The fact was that for all his solicitude, for all his apparent calm, he simply was not sure Lily really was his wife.

They had married without a license and without the customary banns. The regimental chaplain had assured him that the wedding was quite legal, and he had drawn up the proper papers to which Neville had put his signature and Lily her mark and which had been witnessed by Harris and Rieder. But Parker-Rowe had been killed in that ambush the following day. Harris had reported that the belongings of the dead had been left with them in the pass.

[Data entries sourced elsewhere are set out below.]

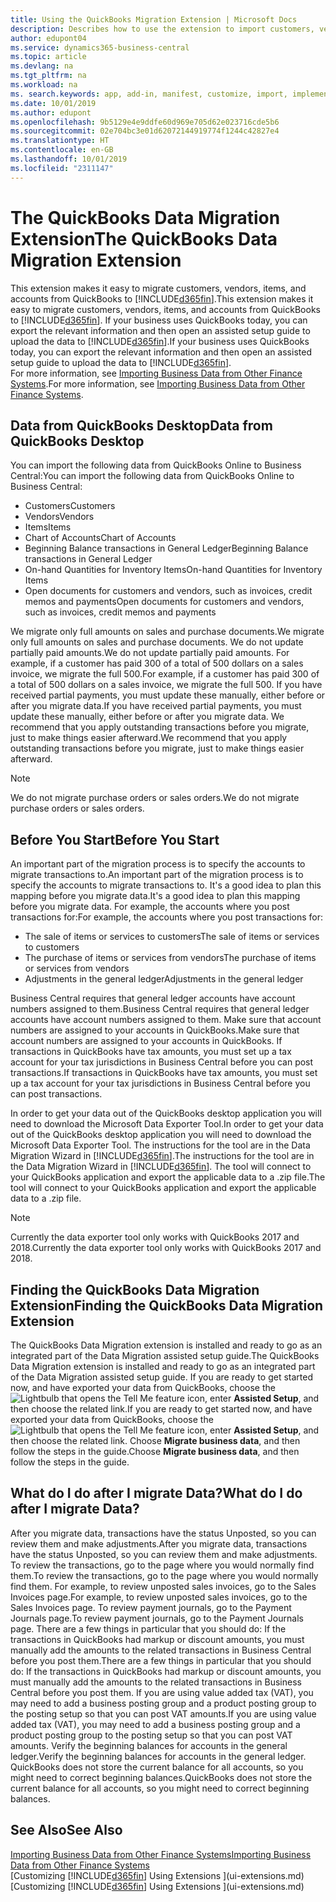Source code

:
 ```yaml
---
title: Using the QuickBooks Migration Extension | Microsoft Docs
description: Describes how to use the extension to import customers, vendors, items, and accounts from QuickBooks Desktop to Business Central.
author: edupont04
ms.service: dynamics365-business-central
ms.topic: article
ms.devlang: na
ms.tgt_pltfrm: na
ms.workload: na
ms. search.keywords: app, add-in, manifest, customize, import, implement
ms.date: 10/01/2019
ms.author: edupont
ms.openlocfilehash: 9b5129e4e9ddfe60d969e705d62e023716cde5b6
ms.sourcegitcommit: 02e704bc3e01d62072144919774f1244c42827e4
ms.translationtype: HT
ms.contentlocale: en-GB
ms.lasthandoff: 10/01/2019
ms.locfileid: "2311147"
---
```

# <a name="the-quickbooks-data-migration-extension"></a><span data-ttu-id="4f43a-103">The QuickBooks Data Migration Extension</span><span class="sxs-lookup"><span data-stu-id="4f43a-103">The QuickBooks Data Migration Extension</span></span>
<span data-ttu-id="4f43a-104">This extension makes it easy to migrate customers, vendors, items, and accounts from QuickBooks to [!INCLUDE[d365fin](includes/d365fin_md.md)].</span><span class="sxs-lookup"><span data-stu-id="4f43a-104">This extension makes it easy to migrate customers, vendors, items, and accounts from QuickBooks to [!INCLUDE[d365fin](includes/d365fin_md.md)].</span></span> <span data-ttu-id="4f43a-105">If your business uses QuickBooks today, you can export the relevant information and then open an assisted setup guide to upload the data to [!INCLUDE[d365fin](includes/d365fin_md.md)].</span><span class="sxs-lookup"><span data-stu-id="4f43a-105">If your business uses QuickBooks today, you can export the relevant information and then open an assisted setup guide to upload the data to [!INCLUDE[d365fin](includes/d365fin_md.md)].</span></span>  
<span data-ttu-id="4f43a-106">For more information, see [Importing Business Data from Other Finance Systems](across-import-data-configuration-packages.md).</span><span class="sxs-lookup"><span data-stu-id="4f43a-106">For more information, see [Importing Business Data from Other Finance Systems](across-import-data-configuration-packages.md).</span></span>

## <a name="data-from-quickbooks-desktop"></a><span data-ttu-id="4f43a-107">Data from QuickBooks Desktop</span><span class="sxs-lookup"><span data-stu-id="4f43a-107">Data from QuickBooks Desktop</span></span>
 
<span data-ttu-id="4f43a-108">You can import the following data from QuickBooks Online to Business Central:</span><span class="sxs-lookup"><span data-stu-id="4f43a-108">You can import the following data from QuickBooks Online to Business Central:</span></span>

- <span data-ttu-id="4f43a-109">Customers</span><span class="sxs-lookup"><span data-stu-id="4f43a-109">Customers</span></span>  
- <span data-ttu-id="4f43a-110">Vendors</span><span class="sxs-lookup"><span data-stu-id="4f43a-110">Vendors</span></span>  
- <span data-ttu-id="4f43a-111">Items</span><span class="sxs-lookup"><span data-stu-id="4f43a-111">Items</span></span>  
- <span data-ttu-id="4f43a-112">Chart of Accounts</span><span class="sxs-lookup"><span data-stu-id="4f43a-112">Chart of Accounts</span></span>  
- <span data-ttu-id="4f43a-113">Beginning Balance transactions in General Ledger</span><span class="sxs-lookup"><span data-stu-id="4f43a-113">Beginning Balance transactions in General Ledger</span></span>  
- <span data-ttu-id="4f43a-114">On-hand Quantities for Inventory Items</span><span class="sxs-lookup"><span data-stu-id="4f43a-114">On-hand Quantities for Inventory Items</span></span>  
- <span data-ttu-id="4f43a-115">Open documents for customers and vendors, such as invoices, credit memos and payments</span><span class="sxs-lookup"><span data-stu-id="4f43a-115">Open documents for customers and vendors, such as invoices, credit memos and payments</span></span>  

<span data-ttu-id="4f43a-116">We migrate only full amounts on sales and purchase documents.</span><span class="sxs-lookup"><span data-stu-id="4f43a-116">We migrate only full amounts on sales and purchase documents.</span></span> <span data-ttu-id="4f43a-117">We do not update partially paid amounts.</span><span class="sxs-lookup"><span data-stu-id="4f43a-117">We do not update partially paid amounts.</span></span> <span data-ttu-id="4f43a-118">For example, if a customer has paid 300 of a total of 500 dollars on a sales invoice, we migrate the full 500.</span><span class="sxs-lookup"><span data-stu-id="4f43a-118">For example, if a customer has paid 300 of a total of 500 dollars on a sales invoice, we migrate the full 500.</span></span> <span data-ttu-id="4f43a-119">If you have received partial payments, you must update these manually, either before or after you migrate data.</span><span class="sxs-lookup"><span data-stu-id="4f43a-119">If you have received partial payments, you must update these manually, either before or after you migrate data.</span></span> <span data-ttu-id="4f43a-120">We recommend that you apply outstanding transactions before you migrate, just to make things easier afterward.</span><span class="sxs-lookup"><span data-stu-id="4f43a-120">We recommend that you apply outstanding transactions before you migrate, just to make things easier afterward.</span></span>

> [!NOTE]
> <span data-ttu-id="4f43a-121">We do not migrate purchase orders or sales orders.</span><span class="sxs-lookup"><span data-stu-id="4f43a-121">We do not migrate purchase orders or sales orders.</span></span>

## <a name="before-you-start"></a><span data-ttu-id="4f43a-122">Before You Start</span><span class="sxs-lookup"><span data-stu-id="4f43a-122">Before You Start</span></span>
<span data-ttu-id="4f43a-123">An important part of the migration process is to specify the accounts to migrate transactions to.</span><span class="sxs-lookup"><span data-stu-id="4f43a-123">An important part of the migration process is to specify the accounts to migrate transactions to.</span></span> <span data-ttu-id="4f43a-124">It's a good idea to plan this mapping before you migrate data.</span><span class="sxs-lookup"><span data-stu-id="4f43a-124">It's a good idea to plan this mapping before you migrate data.</span></span> <span data-ttu-id="4f43a-125">For example, the accounts where you post transactions for:</span><span class="sxs-lookup"><span data-stu-id="4f43a-125">For example, the accounts where you post transactions for:</span></span>

- <span data-ttu-id="4f43a-126">The sale of items or services to customers</span><span class="sxs-lookup"><span data-stu-id="4f43a-126">The sale of items or services to customers</span></span>  
- <span data-ttu-id="4f43a-127">The purchase of items or services from vendors</span><span class="sxs-lookup"><span data-stu-id="4f43a-127">The purchase of items or services from vendors</span></span>  
- <span data-ttu-id="4f43a-128">Adjustments in the general ledger</span><span class="sxs-lookup"><span data-stu-id="4f43a-128">Adjustments in the general ledger</span></span>  

<span data-ttu-id="4f43a-129">Business Central requires that general ledger accounts have account numbers assigned to them.</span><span class="sxs-lookup"><span data-stu-id="4f43a-129">Business Central requires that general ledger accounts have account numbers assigned to them.</span></span> <span data-ttu-id="4f43a-130">Make sure that account numbers are assigned to your accounts in QuickBooks.</span><span class="sxs-lookup"><span data-stu-id="4f43a-130">Make sure that account numbers are assigned to your accounts in QuickBooks.</span></span>
<span data-ttu-id="4f43a-131">If transactions in QuickBooks have tax amounts, you must set up a tax account for your tax jurisdictions in Business Central before you can post transactions.</span><span class="sxs-lookup"><span data-stu-id="4f43a-131">If transactions in QuickBooks have tax amounts, you must set up a tax account for your tax jurisdictions in Business Central before you can post transactions.</span></span>

<span data-ttu-id="4f43a-132">In order to get your data out of the QuickBooks desktop application you will need to download the Microsoft Data Exporter Tool.</span><span class="sxs-lookup"><span data-stu-id="4f43a-132">In order to get your data out of the QuickBooks desktop application you will need to download the Microsoft Data Exporter Tool.</span></span>  <span data-ttu-id="4f43a-133">The instructions for the tool are in the Data Migration Wizard in [!INCLUDE[d365fin](includes/d365fin_md.md)].</span><span class="sxs-lookup"><span data-stu-id="4f43a-133">The instructions for the tool are in the Data Migration Wizard in [!INCLUDE[d365fin](includes/d365fin_md.md)].</span></span> <span data-ttu-id="4f43a-134">The tool will connect to your QuickBooks application and export the applicable data to a .zip file.</span><span class="sxs-lookup"><span data-stu-id="4f43a-134">The tool will connect to your QuickBooks application and export the applicable data to a .zip file.</span></span>  

> [!NOTE]
> <span data-ttu-id="4f43a-135">Currently the data exporter tool only works with QuickBooks 2017 and 2018.</span><span class="sxs-lookup"><span data-stu-id="4f43a-135">Currently the data exporter tool only works with QuickBooks 2017 and 2018.</span></span>

## <a name="finding-the-quickbooks-data-migration-extension"></a><span data-ttu-id="4f43a-136">Finding the QuickBooks Data Migration Extension</span><span class="sxs-lookup"><span data-stu-id="4f43a-136">Finding the QuickBooks Data Migration Extension</span></span>
<span data-ttu-id="4f43a-137">The QuickBooks Data Migration extension is installed and ready to go as an integrated part of the Data Migration assisted setup guide.</span><span class="sxs-lookup"><span data-stu-id="4f43a-137">The QuickBooks Data Migration extension is installed and ready to go as an integrated part of the Data Migration assisted setup guide.</span></span> <span data-ttu-id="4f43a-138">If you are ready to get started now, and have exported your data from QuickBooks, choose the ![Lightbulb that opens the Tell Me feature](media/ui-search/search_small.png "Tell me what you want to do") icon, enter **Assisted Setup**, and then choose the related link.</span><span class="sxs-lookup"><span data-stu-id="4f43a-138">If you are ready to get started now, and have exported your data from QuickBooks, choose the ![Lightbulb that opens the Tell Me feature](media/ui-search/search_small.png "Tell me what you want to do") icon, enter **Assisted Setup**, and then choose the related link.</span></span> <span data-ttu-id="4f43a-139">Choose **Migrate business data**, and then follow the steps in the guide.</span><span class="sxs-lookup"><span data-stu-id="4f43a-139">Choose **Migrate business data**, and then follow the steps in the guide.</span></span>  

## <a name="what-do-i-do-after-i-migrate-data"></a><span data-ttu-id="4f43a-140">What do I do after I migrate Data?</span><span class="sxs-lookup"><span data-stu-id="4f43a-140">What do I do after I migrate Data?</span></span>
<span data-ttu-id="4f43a-141">After you migrate data, transactions have the status Unposted, so you can review them and make adjustments.</span><span class="sxs-lookup"><span data-stu-id="4f43a-141">After you migrate data, transactions have the status Unposted, so you can review them and make adjustments.</span></span> <span data-ttu-id="4f43a-142">To review the transactions, go to the page where you would normally find them.</span><span class="sxs-lookup"><span data-stu-id="4f43a-142">To review the transactions, go to the page where you would normally find them.</span></span> <span data-ttu-id="4f43a-143">For example, to review unposted sales invoices, go to the Sales Invoices page.</span><span class="sxs-lookup"><span data-stu-id="4f43a-143">For example, to review unposted sales invoices, go to the Sales Invoices page.</span></span> <span data-ttu-id="4f43a-144">To review payment journals, go to the Payment Journals page.</span><span class="sxs-lookup"><span data-stu-id="4f43a-144">To review payment journals, go to the Payment Journals page.</span></span>
<span data-ttu-id="4f43a-145">There are a few things in particular that you should do: If the transactions in QuickBooks had markup or discount amounts, you must manually add the amounts to the related transactions in Business Central before you post them.</span><span class="sxs-lookup"><span data-stu-id="4f43a-145">There are a few things in particular that you should do: If the transactions in QuickBooks had markup or discount amounts, you must manually add the amounts to the related transactions in Business Central before you post them.</span></span>
<span data-ttu-id="4f43a-146">If you are using value added tax (VAT), you may need to add a business posting group and a product posting group to the posting setup so that you can post VAT amounts.</span><span class="sxs-lookup"><span data-stu-id="4f43a-146">If you are using value added tax (VAT), you may need to add a business posting group and a product posting group to the posting setup so that you can post VAT amounts.</span></span>
<span data-ttu-id="4f43a-147">Verify the beginning balances for accounts in the general ledger.</span><span class="sxs-lookup"><span data-stu-id="4f43a-147">Verify the beginning balances for accounts in the general ledger.</span></span> <span data-ttu-id="4f43a-148">QuickBooks does not store the current balance for all accounts, so you might need to correct beginning balances.</span><span class="sxs-lookup"><span data-stu-id="4f43a-148">QuickBooks does not store the current balance for all accounts, so you might need to correct beginning balances.</span></span>

## <a name="see-also"></a><span data-ttu-id="4f43a-149">See Also</span><span class="sxs-lookup"><span data-stu-id="4f43a-149">See Also</span></span>
[<span data-ttu-id="4f43a-150">Importing Business Data from Other Finance Systems</span><span class="sxs-lookup"><span data-stu-id="4f43a-150">Importing Business Data from Other Finance Systems</span></span>](across-import-data-configuration-packages.md)  
<span data-ttu-id="4f43a-151">[Customizing [!INCLUDE[d365fin](includes/d365fin_md.md)] Using Extensions ](ui-extensions.md)</span><span class="sxs-lookup"><span data-stu-id="4f43a-151">[Customizing [!INCLUDE[d365fin](includes/d365fin_md.md)] Using Extensions ](ui-extensions.md)</span></span>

That would seem to mean that the marriage had never been registered. Was it therefore not a marriage at all? Was it void? Neville supposed that his mind must have touched upon the possibility before today. But he had never pursued the question. It had been unimportant. Lily had been dead.

But now she was alive and at Newbury Abbey. He had acknowledged her as his wife and his countess. Lauren had been made to suffer. All their lives had been turned upside down. But perhaps there was no legality to the marriage. He had written to Harris—now Captain Harris, it seemed—and to several civil and ecclesiastical authorities to try to find out.

What if he and Lily were not legally married after all?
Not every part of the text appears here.